In either case, to submit a proposal, fill out this form, which asks for the link to an Update or for the program details to be filled out.
How to submit a reimbursement expense
To get reimbursed for cash assistance payments, Volunteers go to the Initiative’s page on the Platform and select “submit expense”, then select the reimbursement option and proceed to fill out the information required on the “submit expense” form and detailed below.
Required info for reimbursement expenses
Cash assistance reimbursement expense requests from Volunteers need to include certain information at different amount levels (in addition to the standard information required when submitting an expense, such as the Volunteer’s payout method details).
Amount disbursed and reimbursed per volunteer per year
Information required (see
below for descriptions)
1 + 2 or 3
1 + 3
1 + 3 + 4
1 + 3 + 4 + 5
Note: These thresholds are per year, per volunteer; not per reimbursement or per cash assistance payment or per cash assistance program.

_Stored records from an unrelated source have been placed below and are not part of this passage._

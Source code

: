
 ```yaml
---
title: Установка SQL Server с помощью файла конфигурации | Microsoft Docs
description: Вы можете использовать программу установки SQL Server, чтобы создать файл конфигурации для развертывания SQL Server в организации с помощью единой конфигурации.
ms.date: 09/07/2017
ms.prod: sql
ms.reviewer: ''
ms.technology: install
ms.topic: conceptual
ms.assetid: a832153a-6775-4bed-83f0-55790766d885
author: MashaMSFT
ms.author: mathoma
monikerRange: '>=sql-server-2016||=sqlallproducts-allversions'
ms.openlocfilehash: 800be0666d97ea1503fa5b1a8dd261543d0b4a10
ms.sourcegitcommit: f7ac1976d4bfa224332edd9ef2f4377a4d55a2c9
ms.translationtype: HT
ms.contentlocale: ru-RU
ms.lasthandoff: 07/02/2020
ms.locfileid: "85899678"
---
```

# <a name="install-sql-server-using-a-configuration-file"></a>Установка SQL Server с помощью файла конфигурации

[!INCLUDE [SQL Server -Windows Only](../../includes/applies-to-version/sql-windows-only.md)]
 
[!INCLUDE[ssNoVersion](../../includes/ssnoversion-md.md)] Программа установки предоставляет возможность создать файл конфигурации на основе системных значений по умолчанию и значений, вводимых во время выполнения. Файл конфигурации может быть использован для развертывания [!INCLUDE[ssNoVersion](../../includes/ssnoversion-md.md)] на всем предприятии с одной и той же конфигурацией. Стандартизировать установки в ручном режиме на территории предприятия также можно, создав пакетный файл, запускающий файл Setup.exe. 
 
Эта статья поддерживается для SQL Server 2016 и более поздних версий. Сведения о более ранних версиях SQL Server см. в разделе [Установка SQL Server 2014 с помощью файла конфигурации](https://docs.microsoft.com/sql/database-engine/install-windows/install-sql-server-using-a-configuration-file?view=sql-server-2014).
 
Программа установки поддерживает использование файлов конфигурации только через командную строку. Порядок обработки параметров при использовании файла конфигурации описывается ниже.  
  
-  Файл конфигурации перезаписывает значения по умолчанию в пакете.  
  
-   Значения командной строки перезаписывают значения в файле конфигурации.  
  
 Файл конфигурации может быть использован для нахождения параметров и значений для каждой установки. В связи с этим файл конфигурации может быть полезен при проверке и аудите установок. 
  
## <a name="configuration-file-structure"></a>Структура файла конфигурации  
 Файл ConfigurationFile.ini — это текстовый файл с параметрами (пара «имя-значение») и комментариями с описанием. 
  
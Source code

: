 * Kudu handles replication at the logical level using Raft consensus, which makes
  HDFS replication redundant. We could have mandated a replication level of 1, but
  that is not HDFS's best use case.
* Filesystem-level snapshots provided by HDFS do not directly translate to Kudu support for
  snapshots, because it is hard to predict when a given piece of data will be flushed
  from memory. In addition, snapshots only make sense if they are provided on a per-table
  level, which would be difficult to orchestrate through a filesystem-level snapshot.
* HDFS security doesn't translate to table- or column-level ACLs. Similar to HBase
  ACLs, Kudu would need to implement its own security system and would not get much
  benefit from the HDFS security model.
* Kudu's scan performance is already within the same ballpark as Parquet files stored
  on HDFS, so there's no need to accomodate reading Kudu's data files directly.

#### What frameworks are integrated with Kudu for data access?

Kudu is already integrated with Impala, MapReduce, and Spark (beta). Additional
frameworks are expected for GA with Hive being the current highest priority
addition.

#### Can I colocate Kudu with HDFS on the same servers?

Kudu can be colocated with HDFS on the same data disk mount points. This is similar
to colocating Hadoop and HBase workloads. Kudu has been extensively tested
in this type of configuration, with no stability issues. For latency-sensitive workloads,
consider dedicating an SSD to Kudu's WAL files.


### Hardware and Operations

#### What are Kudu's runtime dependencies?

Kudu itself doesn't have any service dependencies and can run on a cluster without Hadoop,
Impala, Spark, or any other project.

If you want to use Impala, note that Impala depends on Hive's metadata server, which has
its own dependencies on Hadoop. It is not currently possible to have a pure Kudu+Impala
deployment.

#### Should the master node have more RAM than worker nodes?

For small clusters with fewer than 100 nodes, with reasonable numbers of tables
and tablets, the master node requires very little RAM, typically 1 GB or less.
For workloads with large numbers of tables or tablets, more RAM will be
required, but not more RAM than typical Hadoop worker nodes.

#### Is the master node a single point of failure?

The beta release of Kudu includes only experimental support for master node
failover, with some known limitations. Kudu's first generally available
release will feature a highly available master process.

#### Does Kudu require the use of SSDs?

Information Required for Reimbursement Expenses:
Data per cash assistance disbursement:
a. Name of recipient
b. Amount disbursed
c. Date disbursed
d. What the funds will be spent on (e.g. groceries, rent, medicine)
e. Any recipient contact info available (phone number, address)
ATM cash withdrawal slip or gift card purchase receipt
Payment app receipt, e.g. Venmo, CashApp
Volunteer W9 on file
Hard evidence of what the funds were used for, e.g. hospital bill, rent payment confirmation, grocery store receipt.
What this means:
For most cash assistance payments, volunteers do not have to require documentation or paperwork from recipients, just info they can collect verbally on the spot.
Every cash assistance reimbursement expense must include a list of recipients and transactions as described in 1.
No volunteer may distribute over $250 per year in gift cards or cash (because this is the least traceable payment method)
If a single volunteer seeks reimbursement for more than $600 per year, we need their W9 (these forms will not be submitted to the IRS, just kept on file in case any misuse of funds is discovered)
Once the $5,000 threshold is reached, the requirement for evidence goes up. In most cases over $5,000, it will be easier to have the recipient submit an expense to OCF directly instead of using the cash assistance process.
Do not submit the above information in another attachment separate from the payment receipt. Include it as a private note (in that box on the expense screen) or as a comment on the expense page. (Separate attachments make it harder for OCF to locate the info in the database later).
Privacy and personal information
The Platform is designed for transparency, so it’s important to keep in mind what will be made public. Do not put a Recipient’s private info in public areas:
Public: Expense titles, description, and amounts.
Private: Attached receipts, private notes (a text box you can write in at the time of submission), and comments (which you can post after submission).
Therefore, we ask for Recipient details to be on the receipt attachment or in a note or comment on the expense.
Volunteers may submit multiple cash assistance disbursements in a single reimbursement expense, as long as the required info for each individual Recipient and disbursement is included. The Platform allows uploading multiple receipts in a single expense.
If an Initiative uses services like Venmo or Cashapp, Volunteers’ personal bank accounts, or any other account or service outside the Platform, for a cash assistance program or any other purpose, it must be in compliance with OCF’s Outside Accounts Policy. Under no circumstances are Initiatives allowed to receive money to an outside account and distribute it as part of a cash assistance program without first transferring the funds to OCF.
This is because OCF, as a regulated 501(c)(3), needs to track that all funds raised and disbursed by our hosted initiatives are being used for compliant charitable purposes.
If any of the required information is missing, or the Initiative’s cash assistance program has not been approved by OCF, reimbursement requests from Volunteers may be denied.